The local doctor, whose name proved to be Plumridge, was another matter. He was an old rather than merely elderly man, who showed every sign of being able to cope competently with whatever turned up. The dotty Mrs Anglebury, for instance, had turned up; she was presumably one of Dr Plumridge’s patients; he was to be detected as considering that a live and disturbed patient was more important than an undisturbable corpse. Not that he hadn’t examined the body with care. He didn’t seem to feel there was anything all that mysterious about it.
At least the constable appeared to have put Appleby low on his list for interrogation. He had perhaps provisionally concluded that Appleby was a valet or a footman. He was busy at the moment questioning Professor Snodgrass, and was receiving most of the replies from Dr Absolon, who had clearly decided that the distressed uncle of the dead man still needed all the support he could get. Appleby took the opportunity to move over to Plumridge, and murmur that he would appreciate a few words with him in the library. And Plumridge gave him a single swift glance, nodded, and followed him down the quadrant corridor.
‘I recognize you,’ Plumridge said briskly. ‘I’ve a memory for faces, and even for photographs. Sir John Appleby, isn’t it? Has trouble been expected here? Did they persuade you to come along? It can’t be. It doesn’t make sense.’
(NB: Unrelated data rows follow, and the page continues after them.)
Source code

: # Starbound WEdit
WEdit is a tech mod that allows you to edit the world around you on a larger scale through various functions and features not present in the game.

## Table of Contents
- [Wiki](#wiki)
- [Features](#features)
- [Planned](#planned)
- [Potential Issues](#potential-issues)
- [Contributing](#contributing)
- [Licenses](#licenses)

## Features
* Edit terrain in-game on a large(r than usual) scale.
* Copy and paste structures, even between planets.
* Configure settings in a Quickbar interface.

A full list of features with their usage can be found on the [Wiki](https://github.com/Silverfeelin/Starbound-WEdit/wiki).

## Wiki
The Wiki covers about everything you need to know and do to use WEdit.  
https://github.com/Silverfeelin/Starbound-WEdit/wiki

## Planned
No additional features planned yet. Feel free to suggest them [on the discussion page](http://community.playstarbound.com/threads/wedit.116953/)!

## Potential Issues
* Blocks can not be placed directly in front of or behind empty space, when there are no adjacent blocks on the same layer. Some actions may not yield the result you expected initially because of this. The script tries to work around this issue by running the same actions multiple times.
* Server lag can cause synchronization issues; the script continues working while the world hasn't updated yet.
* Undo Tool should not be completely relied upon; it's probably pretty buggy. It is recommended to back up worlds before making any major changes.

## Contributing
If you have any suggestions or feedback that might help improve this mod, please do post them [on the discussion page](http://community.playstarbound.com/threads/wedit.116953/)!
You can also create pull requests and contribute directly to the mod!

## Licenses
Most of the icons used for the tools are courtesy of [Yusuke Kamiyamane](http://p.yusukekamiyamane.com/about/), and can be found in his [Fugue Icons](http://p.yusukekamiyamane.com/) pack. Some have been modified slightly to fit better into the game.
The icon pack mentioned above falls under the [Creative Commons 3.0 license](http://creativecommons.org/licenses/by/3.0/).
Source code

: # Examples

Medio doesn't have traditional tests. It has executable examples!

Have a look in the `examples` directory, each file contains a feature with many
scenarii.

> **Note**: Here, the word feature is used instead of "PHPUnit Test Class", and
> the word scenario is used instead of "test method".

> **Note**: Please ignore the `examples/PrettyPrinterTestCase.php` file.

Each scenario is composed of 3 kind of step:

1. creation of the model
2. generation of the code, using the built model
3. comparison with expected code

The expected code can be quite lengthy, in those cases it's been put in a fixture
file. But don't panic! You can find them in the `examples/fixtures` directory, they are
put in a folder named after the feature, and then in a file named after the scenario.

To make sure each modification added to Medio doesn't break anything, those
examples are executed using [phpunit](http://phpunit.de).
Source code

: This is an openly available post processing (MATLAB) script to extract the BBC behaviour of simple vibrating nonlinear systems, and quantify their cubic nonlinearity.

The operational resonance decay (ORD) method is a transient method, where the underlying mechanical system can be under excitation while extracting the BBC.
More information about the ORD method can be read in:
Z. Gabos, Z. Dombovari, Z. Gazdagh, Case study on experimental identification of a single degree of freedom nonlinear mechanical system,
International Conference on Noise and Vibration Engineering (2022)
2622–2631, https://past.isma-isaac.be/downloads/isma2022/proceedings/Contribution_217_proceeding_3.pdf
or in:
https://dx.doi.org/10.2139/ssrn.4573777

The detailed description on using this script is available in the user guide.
‘Quite right. It’s sheer chance. I walked into this house in the middle of the night, my dear Doctor, and found myself in the middle of all this. Of course, I’ve no title to ask questions; only to answer them. Presently some police inspector will arrive; and he’ll either be extremely cross that I’m here at all, or take it for granted that I’ll clear the affair up for him before breakfast. Either reaction will be vexatious. Still, it’s a fair cop.’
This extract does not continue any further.